Cross-site scripting attacks involve an attacker tricking an origin into executing attacker-controlled code in the context of a target origin.
Cross-site request forgery attacks trick user agents into exerting a user’s ambient authority on sites where they’ve logged in by submitting requests on their behalf.
Data leakage occurs when bits of information are inadvertantly made available cross-origin, either explicitly via CORS headers [CORS], or implicitly, via side-channel attacks like [TIMING].

2.4. Third-Party Tracking

Flesh this out. <https://github.com/w3ctag/security-questionnaire/issues/7>

3. Questions to Consider

3.1. Does this specification deal with personally-identifiable information?

Personally-identifiable information (PII) includes a large swath of data which could be used on its own, or in combination with other information, to identify a single person. The exact definition of what’s considered PII varies from jurisdiction to jurisdiction, but could certainly include things like a home address, an email address, birthdates, usernames, fingerprints etc. Wikipedia has a fairly good description at [PII].

If the specification under consideration exposes PII to the web, it’s important to consider ways to mitigate the obvious impacts. For instance:

A feature which uses biometric data (fingerprints or retina scans) could refuse to expose the raw data to the web, instead using the raw data only to unlock some origin-specific and ephemeral secret and transmitting that secret instead.
User mediation could be required, in order to ensure that no data is exposed without a user’s explicit choice (and hopefully understanding).

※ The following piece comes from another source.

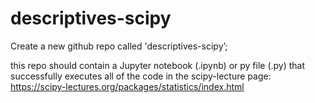 # descriptives-scipy

Create a new github repo called 'descriptives-scipy’; 

this repo should contain a Jupyter notebook (.ipynb) or py file (.py) that successfully executes all of the code in the scipy-lecture
page:  https://scipy-lectures.org/packages/statistics/index.html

3.2. Does this specification deal with high-value data?

Data which isn’t personally-identifiable can still be quite valuable. Sign-in credentials (like username/password pairs, or OAuth refresh tokens) can be extrememly powerful in the wrong hands, as can financial instruments like credit card data. Making this data available to JavaScript, for instance, could expose it to XSS attacks and active network attackers who could inject code to read and exfiltrate the data. For instance:

Credential Management [CREDENTIAL-MANAGEMENT] allows sites to request a user’s credentials from a user agent’s password manager in order to sign the user in quickly and easily. This opens the door for abuse, as a single XSS could expose user data trivially to JavaScript. They mitigate the risk by only offering the username and password as an opaque FormData object which cannot be directly read by JavaScript, and strongly suggest that authors use Content Security Policy [CSP] with resonable connect-src and form-action values to further mitigate the risk of exfiltration.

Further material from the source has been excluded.